Results showed that the temperature corrections are higher for values below \(0 ^{\circ }\hbox {C}\) and close to \(40 ^{\circ }\hbox {C}\). And for readings near the \(15 ^{\circ }\hbox {C}\), the thermometers have the lowest corrections. With respect to the uncertainty, the highest contributions to the overall uncertainty comes from the interpolation method, the thermal homogeneity, and the TUCs repeatability. Regarding the interpolation, if more points are considered in the calibration procedure, the residual curve will be reduced and therefore, the uncertainty of the model.

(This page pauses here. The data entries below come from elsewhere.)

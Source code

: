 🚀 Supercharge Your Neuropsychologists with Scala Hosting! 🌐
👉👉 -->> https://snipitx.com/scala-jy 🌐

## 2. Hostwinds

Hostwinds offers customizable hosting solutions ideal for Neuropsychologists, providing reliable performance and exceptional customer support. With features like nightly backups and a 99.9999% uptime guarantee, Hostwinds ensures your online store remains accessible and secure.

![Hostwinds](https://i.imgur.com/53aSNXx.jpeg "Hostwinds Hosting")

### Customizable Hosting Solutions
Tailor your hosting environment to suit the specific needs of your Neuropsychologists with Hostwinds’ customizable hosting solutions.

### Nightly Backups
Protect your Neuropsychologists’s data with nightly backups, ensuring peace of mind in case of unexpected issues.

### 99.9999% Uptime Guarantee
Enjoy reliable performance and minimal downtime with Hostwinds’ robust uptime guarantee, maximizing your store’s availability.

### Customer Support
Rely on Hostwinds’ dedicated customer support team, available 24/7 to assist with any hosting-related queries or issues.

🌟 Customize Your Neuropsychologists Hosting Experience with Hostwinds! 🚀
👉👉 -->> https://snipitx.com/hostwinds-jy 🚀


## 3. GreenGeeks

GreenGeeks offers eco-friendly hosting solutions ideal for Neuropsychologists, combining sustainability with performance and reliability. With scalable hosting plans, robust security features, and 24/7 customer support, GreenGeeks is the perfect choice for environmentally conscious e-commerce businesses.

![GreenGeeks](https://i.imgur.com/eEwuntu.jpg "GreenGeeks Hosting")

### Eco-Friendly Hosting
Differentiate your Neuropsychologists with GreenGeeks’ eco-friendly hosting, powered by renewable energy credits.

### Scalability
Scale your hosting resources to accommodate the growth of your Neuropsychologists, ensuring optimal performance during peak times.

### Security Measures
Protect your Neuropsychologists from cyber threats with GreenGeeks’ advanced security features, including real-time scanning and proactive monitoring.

This requests more time on site, with associated staff costs, so a compromise should be considered, proposing this necessity in the routine procedure.

The maximum overall expanded uncertainty accounted for two thermometers is \(0.3 ^{\circ }\hbox {C}\), and \(0.6 ^{\circ }\hbox {C}\) for one thermometer more exposed to environmental conditions. The two \(0.3 ^{\circ }\hbox {C}\) values confirm the validity of the on-site calibration procedure and system, being close to the overall target uncertainty in prescribed meteorological and climate data requirements [12, 13]. Comparing the on-site calibration for the same instrument, the corrections have increased with time, something understandably for aged instruments.

The successive re-calibrations allow the accurate evaluation of the sensor drift, being the changes in the sensor properties overtime a key and sometimes even hidden component to consider and include in assessing data quality for historical series. The results exposed in this paper reflect the importance of the repeated calibration at given intervals, as prescribed by the WMO Expert Teams and more recently by the Global Climate Observing System (GCOS) in the recommendations for climate reference stations [14]. If the calibration corrections are not been considered, the accuracy of the measurements would be significantly affected.

Finally, one of the most important advantages of the on-site calibration is the using of the same dataloggers, same cabling in the same environmental conditions for the reading of the records. In this way, the calibration curve is more representative of the measurement conditions, together with the evaluated uncertainty. Moreover, the fact that the whole measurement chain is tested in working conditions, the calibration uncertainty contributions are reduced [6].